21.      La défenderesse au principal prétend à cet égard que les activités d’ACMC, décrites dans l’ordonnance de renvoi, correspondent à l’activité d’un intermédiaire d’assurance telle qu’elle est énoncée dans les directives 77/92 et 2002/92. Lesdites activités correspondraient en particulier à celles d’un «gevolmachtigd agent», c’est-à-dire d’un agent d’assurance selon l’article 2, paragraphe 1, sous b) de la directive 77/92 (14) , lequel se réfère à «l’activité professionnelle des personnes chargées en vertu d’un ou de plusieurs contrats ou de procurations de présenter, de proposer et de préparer ou de conclure des contrats d’assurance ou d’aider à leur gestion et à leur exécution, notamment en cas de sinistre, au nom et pour le compte, ou uniquement pour le compte, d’une ou de plusieurs entreprises d’assurance».

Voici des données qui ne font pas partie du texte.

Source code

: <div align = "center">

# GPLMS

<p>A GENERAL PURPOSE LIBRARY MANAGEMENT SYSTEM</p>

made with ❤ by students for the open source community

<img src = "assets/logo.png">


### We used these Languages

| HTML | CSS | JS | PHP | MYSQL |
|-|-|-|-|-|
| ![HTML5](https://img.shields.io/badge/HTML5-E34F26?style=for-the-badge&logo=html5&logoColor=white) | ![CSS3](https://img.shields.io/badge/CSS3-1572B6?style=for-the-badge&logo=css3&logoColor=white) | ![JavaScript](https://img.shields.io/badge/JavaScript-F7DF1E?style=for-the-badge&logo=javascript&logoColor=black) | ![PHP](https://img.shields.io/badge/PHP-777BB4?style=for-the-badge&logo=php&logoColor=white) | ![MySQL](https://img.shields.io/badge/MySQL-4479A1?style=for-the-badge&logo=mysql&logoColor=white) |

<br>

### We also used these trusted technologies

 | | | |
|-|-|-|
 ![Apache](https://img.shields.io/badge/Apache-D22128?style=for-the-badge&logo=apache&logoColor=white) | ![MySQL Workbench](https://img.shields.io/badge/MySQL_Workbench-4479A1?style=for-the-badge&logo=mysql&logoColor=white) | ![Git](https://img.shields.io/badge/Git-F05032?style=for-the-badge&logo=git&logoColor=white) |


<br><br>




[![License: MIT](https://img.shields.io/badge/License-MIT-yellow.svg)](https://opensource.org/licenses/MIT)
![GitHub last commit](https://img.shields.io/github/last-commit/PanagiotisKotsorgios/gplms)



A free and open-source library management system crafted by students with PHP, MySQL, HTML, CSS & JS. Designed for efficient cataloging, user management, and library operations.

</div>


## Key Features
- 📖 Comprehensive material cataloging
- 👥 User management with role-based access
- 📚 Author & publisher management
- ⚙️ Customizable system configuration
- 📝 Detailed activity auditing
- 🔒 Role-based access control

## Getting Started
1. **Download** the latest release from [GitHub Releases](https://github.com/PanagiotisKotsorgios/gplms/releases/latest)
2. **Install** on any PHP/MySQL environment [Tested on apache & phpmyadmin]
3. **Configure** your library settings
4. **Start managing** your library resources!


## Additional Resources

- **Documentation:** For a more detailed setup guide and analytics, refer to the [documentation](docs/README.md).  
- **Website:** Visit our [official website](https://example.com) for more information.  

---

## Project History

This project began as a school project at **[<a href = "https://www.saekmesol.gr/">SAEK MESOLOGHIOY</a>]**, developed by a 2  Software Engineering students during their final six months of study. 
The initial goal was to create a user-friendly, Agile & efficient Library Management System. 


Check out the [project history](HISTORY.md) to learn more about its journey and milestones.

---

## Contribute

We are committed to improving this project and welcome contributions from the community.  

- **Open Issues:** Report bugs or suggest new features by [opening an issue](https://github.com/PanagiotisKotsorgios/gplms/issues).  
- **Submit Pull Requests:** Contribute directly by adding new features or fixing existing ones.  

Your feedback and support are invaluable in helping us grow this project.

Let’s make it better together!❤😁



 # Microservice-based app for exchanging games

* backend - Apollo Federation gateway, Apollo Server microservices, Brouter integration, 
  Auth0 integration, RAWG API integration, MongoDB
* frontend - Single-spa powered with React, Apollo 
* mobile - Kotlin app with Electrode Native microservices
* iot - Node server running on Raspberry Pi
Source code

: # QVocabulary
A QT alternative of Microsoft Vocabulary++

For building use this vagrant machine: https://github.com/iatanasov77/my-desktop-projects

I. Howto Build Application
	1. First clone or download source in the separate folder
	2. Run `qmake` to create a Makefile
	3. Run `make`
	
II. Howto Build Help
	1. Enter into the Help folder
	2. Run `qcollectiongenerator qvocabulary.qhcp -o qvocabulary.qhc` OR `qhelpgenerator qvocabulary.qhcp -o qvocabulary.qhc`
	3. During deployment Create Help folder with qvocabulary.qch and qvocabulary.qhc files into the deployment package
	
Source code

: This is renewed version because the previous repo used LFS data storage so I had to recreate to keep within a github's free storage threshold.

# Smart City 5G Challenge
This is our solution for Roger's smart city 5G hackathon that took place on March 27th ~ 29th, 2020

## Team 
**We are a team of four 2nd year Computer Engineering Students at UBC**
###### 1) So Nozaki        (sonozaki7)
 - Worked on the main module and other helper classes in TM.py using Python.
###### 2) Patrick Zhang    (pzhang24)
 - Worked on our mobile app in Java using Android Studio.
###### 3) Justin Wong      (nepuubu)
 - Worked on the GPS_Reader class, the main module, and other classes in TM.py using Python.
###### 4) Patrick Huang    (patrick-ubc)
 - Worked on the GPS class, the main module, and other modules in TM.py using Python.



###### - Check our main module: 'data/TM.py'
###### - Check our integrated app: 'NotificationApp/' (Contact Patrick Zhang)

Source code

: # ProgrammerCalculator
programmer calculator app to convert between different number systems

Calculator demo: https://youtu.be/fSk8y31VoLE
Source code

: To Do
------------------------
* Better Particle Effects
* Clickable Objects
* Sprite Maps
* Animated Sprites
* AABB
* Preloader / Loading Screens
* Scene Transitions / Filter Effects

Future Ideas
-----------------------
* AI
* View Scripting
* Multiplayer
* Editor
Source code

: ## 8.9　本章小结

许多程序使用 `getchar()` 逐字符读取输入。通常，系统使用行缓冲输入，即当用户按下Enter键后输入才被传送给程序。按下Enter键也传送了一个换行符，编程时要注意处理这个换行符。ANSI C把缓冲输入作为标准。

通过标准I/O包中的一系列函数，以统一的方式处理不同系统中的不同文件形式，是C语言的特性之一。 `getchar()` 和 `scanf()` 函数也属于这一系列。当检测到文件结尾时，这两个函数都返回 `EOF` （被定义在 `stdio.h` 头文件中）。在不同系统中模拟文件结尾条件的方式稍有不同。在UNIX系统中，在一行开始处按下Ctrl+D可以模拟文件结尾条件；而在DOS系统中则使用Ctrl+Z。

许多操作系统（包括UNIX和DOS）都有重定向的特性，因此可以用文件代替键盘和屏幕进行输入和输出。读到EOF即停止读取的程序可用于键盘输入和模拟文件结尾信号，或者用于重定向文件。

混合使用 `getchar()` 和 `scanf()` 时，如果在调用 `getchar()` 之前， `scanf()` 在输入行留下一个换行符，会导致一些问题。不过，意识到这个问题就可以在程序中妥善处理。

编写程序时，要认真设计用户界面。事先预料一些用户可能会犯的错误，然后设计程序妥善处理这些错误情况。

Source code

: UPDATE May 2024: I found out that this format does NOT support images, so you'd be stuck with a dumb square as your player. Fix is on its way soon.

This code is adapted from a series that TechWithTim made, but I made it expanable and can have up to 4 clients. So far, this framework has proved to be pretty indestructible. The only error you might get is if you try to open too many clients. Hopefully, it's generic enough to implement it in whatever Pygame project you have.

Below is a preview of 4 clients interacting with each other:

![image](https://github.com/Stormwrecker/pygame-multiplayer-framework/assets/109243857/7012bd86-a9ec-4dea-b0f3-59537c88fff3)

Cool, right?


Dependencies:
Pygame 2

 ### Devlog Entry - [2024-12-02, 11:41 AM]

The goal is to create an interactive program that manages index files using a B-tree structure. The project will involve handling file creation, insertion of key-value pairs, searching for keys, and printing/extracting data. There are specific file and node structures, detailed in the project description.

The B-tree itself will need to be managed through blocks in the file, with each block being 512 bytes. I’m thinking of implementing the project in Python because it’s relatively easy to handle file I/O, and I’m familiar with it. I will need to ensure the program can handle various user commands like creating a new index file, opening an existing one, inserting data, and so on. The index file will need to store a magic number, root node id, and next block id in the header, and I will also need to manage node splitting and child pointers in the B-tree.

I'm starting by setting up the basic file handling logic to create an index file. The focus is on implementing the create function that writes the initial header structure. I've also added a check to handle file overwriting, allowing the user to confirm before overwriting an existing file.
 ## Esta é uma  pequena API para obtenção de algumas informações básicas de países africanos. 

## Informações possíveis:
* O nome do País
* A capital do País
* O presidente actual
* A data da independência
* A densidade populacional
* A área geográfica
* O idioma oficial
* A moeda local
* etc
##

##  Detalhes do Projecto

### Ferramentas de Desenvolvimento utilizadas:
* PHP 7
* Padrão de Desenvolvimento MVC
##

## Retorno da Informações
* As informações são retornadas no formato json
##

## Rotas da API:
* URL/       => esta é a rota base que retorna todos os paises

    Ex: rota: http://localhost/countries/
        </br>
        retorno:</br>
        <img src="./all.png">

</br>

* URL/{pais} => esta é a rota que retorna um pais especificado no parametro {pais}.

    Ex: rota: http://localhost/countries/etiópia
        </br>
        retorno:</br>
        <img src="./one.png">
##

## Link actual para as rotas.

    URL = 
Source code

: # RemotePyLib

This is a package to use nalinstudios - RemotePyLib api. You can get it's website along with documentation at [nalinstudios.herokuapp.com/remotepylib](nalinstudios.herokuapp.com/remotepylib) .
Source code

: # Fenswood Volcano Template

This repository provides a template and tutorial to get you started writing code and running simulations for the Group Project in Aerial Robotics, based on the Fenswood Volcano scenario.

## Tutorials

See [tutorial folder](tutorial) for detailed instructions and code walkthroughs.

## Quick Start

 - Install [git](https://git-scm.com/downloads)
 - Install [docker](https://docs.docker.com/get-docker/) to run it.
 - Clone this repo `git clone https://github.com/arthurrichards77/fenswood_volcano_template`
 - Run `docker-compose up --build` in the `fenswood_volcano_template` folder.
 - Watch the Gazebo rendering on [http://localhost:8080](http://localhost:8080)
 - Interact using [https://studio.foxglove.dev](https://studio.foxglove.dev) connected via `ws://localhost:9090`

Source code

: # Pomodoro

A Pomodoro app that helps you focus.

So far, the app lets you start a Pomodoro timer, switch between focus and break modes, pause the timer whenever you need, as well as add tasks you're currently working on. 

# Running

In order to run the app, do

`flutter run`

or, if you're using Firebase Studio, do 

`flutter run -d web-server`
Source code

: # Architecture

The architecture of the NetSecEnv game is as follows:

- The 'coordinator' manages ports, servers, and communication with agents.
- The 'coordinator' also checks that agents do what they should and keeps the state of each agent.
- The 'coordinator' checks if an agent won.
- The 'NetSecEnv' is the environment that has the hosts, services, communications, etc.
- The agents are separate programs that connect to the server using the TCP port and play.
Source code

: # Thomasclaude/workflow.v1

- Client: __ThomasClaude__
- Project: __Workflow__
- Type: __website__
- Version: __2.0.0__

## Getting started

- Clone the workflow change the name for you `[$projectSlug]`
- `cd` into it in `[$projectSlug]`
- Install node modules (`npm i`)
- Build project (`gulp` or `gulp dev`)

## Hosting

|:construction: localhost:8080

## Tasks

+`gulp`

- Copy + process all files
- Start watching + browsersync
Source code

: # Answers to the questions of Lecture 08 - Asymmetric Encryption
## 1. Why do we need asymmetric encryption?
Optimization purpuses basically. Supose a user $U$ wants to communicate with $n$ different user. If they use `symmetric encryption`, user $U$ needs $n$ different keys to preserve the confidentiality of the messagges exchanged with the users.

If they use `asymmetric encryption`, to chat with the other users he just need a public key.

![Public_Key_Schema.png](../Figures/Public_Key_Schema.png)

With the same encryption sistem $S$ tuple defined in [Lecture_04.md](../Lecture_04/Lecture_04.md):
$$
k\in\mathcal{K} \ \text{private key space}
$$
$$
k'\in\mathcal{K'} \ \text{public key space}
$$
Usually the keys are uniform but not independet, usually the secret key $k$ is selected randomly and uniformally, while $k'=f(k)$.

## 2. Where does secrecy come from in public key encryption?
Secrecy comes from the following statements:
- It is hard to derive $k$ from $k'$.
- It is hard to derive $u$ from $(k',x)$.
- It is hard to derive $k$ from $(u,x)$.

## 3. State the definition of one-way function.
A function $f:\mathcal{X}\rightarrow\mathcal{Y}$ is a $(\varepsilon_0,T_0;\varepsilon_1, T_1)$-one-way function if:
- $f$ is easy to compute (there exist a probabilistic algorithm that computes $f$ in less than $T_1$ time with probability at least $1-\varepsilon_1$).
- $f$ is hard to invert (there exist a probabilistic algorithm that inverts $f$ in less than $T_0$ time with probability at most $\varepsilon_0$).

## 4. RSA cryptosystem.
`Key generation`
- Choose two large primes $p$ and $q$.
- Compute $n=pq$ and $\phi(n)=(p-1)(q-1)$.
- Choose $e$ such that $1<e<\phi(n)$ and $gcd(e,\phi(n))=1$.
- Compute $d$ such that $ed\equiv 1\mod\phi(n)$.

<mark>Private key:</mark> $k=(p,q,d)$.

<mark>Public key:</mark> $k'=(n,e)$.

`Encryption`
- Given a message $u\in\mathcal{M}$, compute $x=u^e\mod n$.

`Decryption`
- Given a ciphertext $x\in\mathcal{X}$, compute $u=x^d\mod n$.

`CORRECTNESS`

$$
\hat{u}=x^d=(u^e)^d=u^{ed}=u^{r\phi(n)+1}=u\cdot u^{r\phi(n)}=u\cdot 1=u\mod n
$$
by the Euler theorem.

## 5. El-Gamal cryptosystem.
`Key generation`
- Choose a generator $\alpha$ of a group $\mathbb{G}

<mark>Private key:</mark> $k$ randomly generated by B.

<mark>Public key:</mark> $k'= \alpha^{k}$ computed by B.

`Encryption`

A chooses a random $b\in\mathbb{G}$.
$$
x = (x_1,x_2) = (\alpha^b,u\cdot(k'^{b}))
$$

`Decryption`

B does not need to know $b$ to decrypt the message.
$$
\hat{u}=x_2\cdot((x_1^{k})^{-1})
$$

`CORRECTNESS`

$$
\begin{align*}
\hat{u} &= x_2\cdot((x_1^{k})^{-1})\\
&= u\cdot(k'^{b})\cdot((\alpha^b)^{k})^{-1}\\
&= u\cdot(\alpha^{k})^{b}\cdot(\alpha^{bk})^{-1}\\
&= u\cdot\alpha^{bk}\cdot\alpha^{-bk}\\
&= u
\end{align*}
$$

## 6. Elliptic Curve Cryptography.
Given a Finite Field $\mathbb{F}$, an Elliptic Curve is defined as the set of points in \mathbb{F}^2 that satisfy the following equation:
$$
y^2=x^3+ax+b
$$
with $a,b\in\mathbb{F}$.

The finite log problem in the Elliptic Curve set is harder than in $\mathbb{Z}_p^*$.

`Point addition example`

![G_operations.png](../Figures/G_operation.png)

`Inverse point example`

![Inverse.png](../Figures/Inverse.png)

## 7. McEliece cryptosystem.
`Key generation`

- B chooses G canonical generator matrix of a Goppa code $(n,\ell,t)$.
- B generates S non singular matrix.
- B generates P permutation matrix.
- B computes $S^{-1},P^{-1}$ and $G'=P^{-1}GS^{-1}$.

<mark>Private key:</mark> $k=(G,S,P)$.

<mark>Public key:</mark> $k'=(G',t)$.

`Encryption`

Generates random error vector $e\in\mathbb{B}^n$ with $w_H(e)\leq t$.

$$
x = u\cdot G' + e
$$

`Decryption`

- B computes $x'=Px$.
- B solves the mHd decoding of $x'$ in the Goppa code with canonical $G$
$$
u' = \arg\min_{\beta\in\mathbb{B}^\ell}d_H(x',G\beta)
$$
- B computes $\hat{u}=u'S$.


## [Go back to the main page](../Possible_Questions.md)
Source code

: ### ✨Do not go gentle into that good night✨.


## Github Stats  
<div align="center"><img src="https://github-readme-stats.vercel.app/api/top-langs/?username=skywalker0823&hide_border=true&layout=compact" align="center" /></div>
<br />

22.      Cette argumentation soulève une question préalable, celle de savoir si les notions de courtier et d’intermédiaire d’assurance doivent automatiquement recevoir une même interprétation dans le contexte de la sixième directive et dans celui des directives 77/92 et 2002/92, lesquelles ne concernent pas la TVA, mais la liberté d’établissement. La Cour a préféré ne pas prendre une position péremptoire sur cette question  (15) . Il est vrai qu’elle a pris en considération les éléments essentiels énoncés dans la directive 77/92 pour définir les notions de «courtier» et d’«intermédiaire d’assurance» figurant à l’article 13, B, sous a), de la sixième directive  (16) . Mais cette prise en considération n’équivaut pas à un renvoi automatique à la définition posée par la directive 77/92. Cette prise en considération de la directive 77/92 s’impose sans doute pour éviter le développement d’une notion d’«intermédiaire d’assurance» au sens dudit article 13, B, sous a), qui risquerait de perdre tout contact avec la réalité juridique et pratique dans le domaine du droit des assurances. Cependant, ainsi que la Cour a pu l’affirmer à plusieurs reprises, il faut rappeler que les exonérations de TVA constituent des notions autonomes du droit communautaire qui doivent être replacées dans le contexte du système commun de la TVA de la sixième directive et qui ont pour objet d’éviter des divergences dans l’application du régime de la TVA d’un État membre à l’autre  (17) .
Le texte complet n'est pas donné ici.